Annmarie Fertoli, Associate Producer at WNYC
Annmarie Fertoli is an Associate Producer at WNYC, working with the afternoon news team to produce All Things Considered.
Younger people are leaving the suburbs and upstate New York regions, but they continue to flock to New York City, according to a new report.
The Empire Center for New York State Policy, a fiscally conservative think tank, analyzed U.S. Census data from across the state and found fewer people under the age of 34 are living upstate or in the suburbs of New York.
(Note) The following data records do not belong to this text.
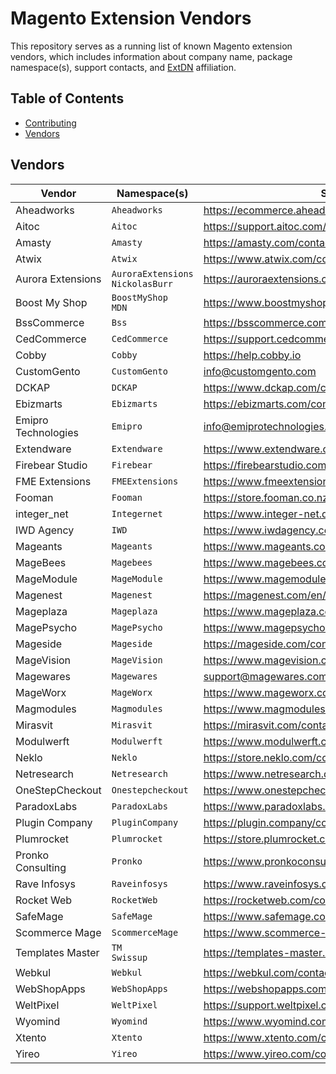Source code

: # Magento Extension Vendors

This repository serves as a running list of known Magento extension vendors,
which includes information about company name, package namespace(s), support
contacts, and [ExtDN](https://extdn.org) affiliation.

## Table of Contents

- [Contributing](https://github.com/auroraextensions/vendors/blob/master/.github/CONTRIBUTING.md)
- [Vendors](#vendors)

## Vendors

<table>
  <thead>
    <tr>
      <th>Vendor</th>
      <th>Namespace(s)</th>
      <th>Support</th>
      <th>ExtDN</th>
    </tr>
  </thead>
  <tbody>
    <tr>
      <td>Aheadworks</td>
      <td>
        <div>
          <code>Aheadworks</code>
        </div>
      </td>
      <td>
        <a href="https://ecommerce.aheadworks.com/contacts">https://ecommerce.aheadworks.com/contacts</a>
      </td>
      <td>&#10004;</td>
    </tr>
    <tr>
      <td>Aitoc</td>
      <td>
        <div>
          <code>Aitoc</code>
        </div>
      </td>
      <td>
        <a href="https://support.aitoc.com/index.php?/Knowledgebase/List">https://support.aitoc.com/index.php?/Knowledgebase/List</a>
      </td>
      <td>&ndash;</td>
    </tr>
    <tr>
      <td>Amasty</td>
      <td>
        <div>
          <code>Amasty</code>
        </div>
      </td>
      <td>
        <a href="https://amasty.com/contacts">https://amasty.com/contacts</a>
      </td>
      <td>&ndash;</td>
    </tr>
    <tr>
      <td>Atwix</td>
      <td>
        <div>
          <code>Atwix</code>
        </div>
      </td>
      <td>
        <a href="https://www.atwix.com/contact/">https://www.atwix.com/contact/</a>
      </td>
      <td>&ndash;</td>
    </tr>
    <tr>
      <td>Aurora Extensions</td>
      <td>
        <div>
          <code>AuroraExtensions</code>
        </div>
        <div>
          <code>NickolasBurr</code>
        </div>
      </td>
      <td>
        <a href="https://auroraextensions.com/pages/contact-us">https://auroraextensions.com/pages/contact-us</a>
      </td>
      <td>&#10004;</td>
    </tr>
    <tr>
      <td>Boost My Shop</td>
      <td>
        <div>
          <code>BoostMyShop</code>
        </div>
        <div>
          <code>MDN</code>
        </div>
      </td>
      <td>
        <a href="https://www.boostmyshop.com/contact">https://www.boostmyshop.com/contact</a>
      </td>
      <td>&ndash;</td>
    </tr>
    <tr>
      <td>BssCommerce</td>
      <td>
        <div>
          <code>Bss</code>
        </div>
      </td>
      <td>
        <a href="https://bsscommerce.com/contact">https://bsscommerce.com/contact</a>
      </td>
      <td>&ndash;</td>
    </tr>
    <tr>
      <td>CedCommerce</td>
      <td>
        <div>
          <code>CedCommerce</code>
        </div>
      </td>
      <td>
        <a href="https://support.cedcommerce.com">https://support.cedcommerce.com</a>
      </td>
      <td>&ndash;</td>
    </tr>
    <tr>
      <td>Cobby</td>
      <td>
        <div>
          <code>Cobby</code>
        </div>
      </td>
      <td>
        <a href="https://help.cobby.io">https://help.cobby.io</a>
      </td>
      <td>&#10004;</td>
    </tr>
    <tr>
      <td>CustomGento</td>
      <td>
        <div>
          <code>CustomGento</code>
        </div>
      </td>
      <td>
        <a href="mailto:info@customgento.com">info@customgento.com</a>
      </td>
      <td>&#10004;</td>
    </tr>
    <tr>
      <td>DCKAP</td>
      <td>
        <div>
          <code>DCKAP</code>
        </div>
      </td>
      <td>
        <a href="https://www.dckap.com/contact-us.htm">https://www.dckap.com/contact-us.htm</a>
      </td>
      <td>&ndash;</td>
    </tr>
    <tr>
      <td>Ebizmarts</td>
      <td>
        <div>
          <code>Ebizmarts</code>
        </div>
      </td>
      <td>
        <a href="https://ebizmarts.com/contact-us">https://ebizmarts.com/contact-us</a>
      </td>
      <td>&#10004;</td>
    </tr>
    <tr>
      <td>Emipro Technologies</td>
      <td>
        <div>
          <code>Emipro</code>
        </div>
      </td>
      <td>
        <a href="info@emiprotechnologies.com">info@emiprotechnologies.com</a>
      </td>
      <td>&ndash;</td>
    </tr>
    <tr>
      <td>Extendware</td>
      <td>
        <div>
          <code>Extendware</code>
        </div>
      </td>
      <td>
        <a href="https://www.extendware.com/contacts">https://www.extendware.com/contacts</a>
      </td>
      <td>&ndash;</td>
    </tr>
    <tr>
      <td>Firebear Studio</td>
      <td>
        <div>
          <code>Firebear</code>
        </div>
      </td>
      <td>
        <a href="https://firebearstudio.com/contacts">https://firebearstudio.com/contacts</a>
      </td>
      <td>&#10004;</td>
    </tr>
    <tr>
      <td>FME Extensions</td>
      <td>
        <div>
          <code>FMEExtensions</code>
        </div>
      </td>
      <td>
        <a href="https://www.fmeextensions.com/contacts">https://www.fmeextensions.com/contacts</a>
      </td>
      <td>&ndash;</td>
    </tr>
    <tr>
      <td>Fooman</td>
      <td>
        <div>
          <code>Fooman</code>
        </div>
      </td>
      <td>
        <a href="https://store.fooman.co.nz/contacts">https://store.fooman.co.nz/contacts</a>
      </td>
      <td>&#10004;</td>
    </tr>
    <tr>
      <td>integer_net</td>
      <td>
        <div>
          <code>Integernet</code>
        </div>
      </td>
      <td>
        <a href="https://www.integer-net.de/kontakt">https://www.integer-net.de/kontakt</a>
      </td>
      <td>&#10004;</td>
    </tr>
    <tr>
      <td>IWD Agency</td>
      <td>
        <div>
          <code>IWD</code>
        </div>
      </td>
      <td>
        <a href="https://www.iwdagency.com/contact">https://www.iwdagency.com/contact</a>
      </td>
      <td>&ndash;</td>
    </tr>
    <tr>
      <td>Mageants</td>
      <td>
        <div>
          <code>Mageants</code>
        </div>
      </td>
      <td>
        <a href="https://www.mageants.com/contact-us.html">https://www.mageants.com/contact-us.html</a>
      </td>
      <td>&ndash;</td>
    </tr>
    <tr>
      <td>MageBees</td>
      <td>
        <div>
          <code>Magebees</code>
        </div>
      </td>
      <td>
        <a href="https://www.magebees.com/contact-us">https://www.magebees.com/contact-us</a>
      </td>
      <td>&ndash;</td>
    </tr>
    <tr>
      <td>MageModule</td>
      <td>
        <div>
          <code>MageModule</code>
        </div>
      </td>
      <td>
        <a href="https://www.magemodule.com/contact">https://www.magemodule.com/contact</a>
      </td>
      <td>&#10004;</td>
    </tr>
    <tr>
      <td>Magenest</td>
      <td>
        <div>
          <code>Magenest</code>
        </div>
      </td>
      <td>
        <a href="https://magenest.com/en/contact-us/">https://magenest.com/en/contact-us/</a>
      </td>
      <td>&ndash;</td>
    </tr>
    <tr>
      <td>Mageplaza</td>
      <td>
        <div>
          <code>Mageplaza</code>
        </div>
      </td>
      <td>
        <a href="https://www.mageplaza.com/contact.html">https://www.mageplaza.com/contact.html</a>
      </td>
      <td>&ndash;</td>
    </tr>
    <tr>
      <td>MagePsycho</td>
      <td>
        <div>
          <code>MagePsycho</code>
        </div>
      </td>
      <td>
        <a href="https://www.magepsycho.com/contact">https://www.magepsycho.com/contact</a>
      </td>
      <td>&ndash;</td>
    </tr>
    <tr>
      <td>Mageside</td>
      <td>
        <div>
          <code>Mageside</code>
        </div>
      </td>
      <td>
        <a href="https://mageside.com/contacts">https://mageside.com/contacts</a>
      </td>
      <td>&ndash;</td>
    </tr>
    <tr>
      <td>MageVision</td>
      <td>
        <div>
          <code>MageVision</code>
        </div>
      </td>
      <td>
        <a href="https://www.magevision.com/contact/">https://www.magevision.com/contact/</a>
      </td>
      <td>&ndash;</td>
    </tr>
    <tr>
      <td>Magewares</td>
      <td>
        <div>
          <code>Magewares</code>
        </div>
      </td>
      <td>
        <a href="mailto:support@magewares.com">support@magewares.com</a>
      </td>
      <td>&ndash;</td>
    </tr>
    <tr>
      <td>MageWorx</td>
      <td>
        <div>
          <code>MageWorx</code>
        </div>
      </td>
      <td>
        <a href="https://www.mageworx.com/support/">https://www.mageworx.com/support/</a>
      </td>
      <td>&ndash;</td>
    </tr>
    <tr>
      <td>Magmodules</td>
      <td>
        <div>
          <code>Magmodules</code>
        </div>
      </td>
      <td>
        <a href="https://www.magmodules.eu/contact-us.html">https://www.magmodules.eu/contact-us.html</a>
      </td>
      <td>&ndash;</td>
    </tr>
    <tr>
      <td>Mirasvit</td>
      <td>
        <div>
          <code>Mirasvit</code>
        </div>
      </td>
      <td>
        <a href="https://mirasvit.com/contact">https://mirasvit.com/contact</a>
      </td>
      <td>&ndash;</td>
    </tr>
    <tr>
      <td>Modulwerft</td>
      <td>
        <div>
          <code>Modulwerft</code>
        </div>
      </td>
      <td>
        <a href="https://www.modulwerft.com/contacts">https://www.modulwerft.com/contacts</a>
      </td>
      <td>&#10004;</td>
    </tr>
    <tr>
      <td>Neklo</td>
      <td>
        <div>
          <code>Neklo</code>
        </div>
      </td>
      <td>
        <a href="https://store.neklo.com/contacts">https://store.neklo.com/contacts</a>
      </td>
      <td>&ndash;</td>
    </tr>
    <tr>
      <td>Netresearch</td>
      <td>
        <div>
          <code>Netresearch</code>
        </div>
      </td>
      <td>
        <a href="https://www.netresearch.de/en/contact/">https://www.netresearch.de/en/contact/</a>
      </td>
      <td>&#10004;</td>
    </tr>
    <tr>
      <td>OneStepCheckout</td>
      <td>
        <div>
          <code>Onestepcheckout</code>
        </div>
      </td>
      <td>
        <a href="https://www.onestepcheckout.com/contacts">https://www.onestepcheckout.com/contacts</a>
      </td>
      <td>&#10004;</td>
    </tr>
    <tr>
      <td>ParadoxLabs</td>
      <td>
        <div>
          <code>ParadoxLabs</code>
        </div>
      </td>
      <td>
        <a href="https://www.paradoxlabs.com/contact/">https://www.paradoxlabs.com/contact/</a>
      </td>
      <td>&#10004;</td>
    </tr>
    <tr>
      <td>Plugin Company</td>
      <td>
        <div>
          <code>PluginCompany</code>
        </div>
      </td>
      <td>
        <a href="https://plugin.company/contact">https://plugin.company/contact</a>
      </td>
      <td>&ndash;</td>
    </tr>
    <tr>
      <td>Plumrocket</td>
      <td>
        <div>
          <code>Plumrocket</code>
        </div>
      </td>
      <td>
        <a href="https://store.plumrocket.com/contacts">https://store.plumrocket.com/contacts</a>
      </td>
      <td>&ndash;</td>
    </tr>
    <tr>
      <td>Pronko Consulting</td>
      <td>
        <div>
          <code>Pronko</code>
        </div>
      </td>
      <td>
        <a href="https://www.pronkoconsulting.com/contact">https://www.pronkoconsulting.com/contact</a>
      </td>
      <td>&#10004;</td>
    </tr>
    <tr>
      <td>Rave Infosys</td>
      <td>
        <div>
          <code>Raveinfosys</code>
        </div>
      </td>
      <td>
        <a href="https://www.raveinfosys.com/contact-us/">https://www.raveinfosys.com/contact-us/</a>
      </td>
      <td>&ndash;</td>
    </tr>
    <tr>
      <td>Rocket Web</td>
      <td>
        <div>
          <code>RocketWeb</code>
        </div>
      </td>
      <td>
        <a href="https://rocketweb.com/contact">https://rocketweb.com/contact</a>
      </td>
      <td>&#10004;</td>
    </tr>
    <tr>
      <td>SafeMage</td>
      <td>
        <div>
          <code>SafeMage</code>
        </div>
      </td>
      <td>
        <a href="https://www.safemage.com/contacts">https://www.safemage.com/contacts</a>
      </td>
      <td>&ndash;</td>
    </tr>
    <tr>
      <td>Scommerce Mage</td>
      <td>
        <div>
          <code>ScommerceMage</code>
        </div>
      </td>
      <td>
        <a href="https://www.scommerce-mage.com/contact-us.html">https://www.scommerce-mage.com/contact-us.html</a>
      </td>
      <td>&ndash;</td>
    </tr>
    <tr>
      <td>Templates Master</td>
      <td>
        <div>
          <code>TM</code>
        </div>
        <div>
          <code>Swissup</code>
        </div>
      </td>
      <td>
        <a href="https://templates-master.com/contacts">https://templates-master.com/contacts</a>
      </td>
      <td>&ndash;</td>
    </tr>
    <tr>
      <td>Webkul</td>
      <td>
        <div>
          <code>Webkul</code>
        </div>
      </td>
      <td>
        <a href="https://webkul.com/contacts/">https://webkul.com/contacts/</a>
      </td>
      <td>&ndash;</td>
    </tr>
    <tr>
      <td>WebShopApps</td>
      <td>
        <div>
          <code>WebShopApps</code>
        </div>
      </td>
      <td>
        <a href="https://webshopapps.com/contacts">https://webshopapps.com/contacts</a>
      </td>
      <td>&#10004;</td>
    </tr>
    <tr>
      <td>WeltPixel</td>
      <td>
        <div>
          <code>WeltPixel</code>
        </div>
      </td>
      <td>
        <a href="https://support.weltpixel.com">https://support.weltpixel.com</a>
      </td>
      <td>&ndash;</td>
    </tr>
    <tr>
      <td>Wyomind</td>
      <td>
        <div>
          <code>Wyomind</code>
        </div>
      </td>
      <td>
        <a href="https://www.wyomind.com/contact.html">https://www.wyomind.com/contact.html</a>
      </td>
      <td>&ndash;</td>
    </tr>
    <tr>
      <td>Xtento</td>
      <td>
        <div>
          <code>Xtento</code>
        </div>
      </td>
      <td>
        <a href="https://www.xtento.com/contacts">https://www.xtento.com/contacts</a>
      </td>
      <td>&#10004;</td>
    </tr>
    <tr>
      <td>Yireo</td>
      <td>
        <div>
          <code>Yireo</code>
        </div>
      </td>
      <td>
        <a href="https://www.yireo.com/contact">https://www.yireo.com/contact</a>
      </td>
      <td>&#10004;</td>
    </tr>
  </tbody>
</table>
The analysis also showed the median age outside of New York City is rising at a faster rate.
The authors say the reasons for the youth exodus vary.
“Even though the patterns are similar, the causes are different from the upstate problem, which is…purely a problem of economic opportunity,” explained E.J. McMahon, one of the report’s authors. “The problem in the suburbs, I think, is to a great degree a problem of cost of living.”
He said policy makers need to focus on creating more affordable housing across the board, as well as increase job opportunities to keep younger people in those areas.
The study found that the downstate median age rose from 34.7 in 1990, to 39.9 in 2010. Upstate followed a similar trend, rising from 33.4 to 40.
McMahon pointed out that the city’s median age fluctuated less over that same period, from 33.6 to 35.5, a factor he attributes, at least in part, to the city’s allure.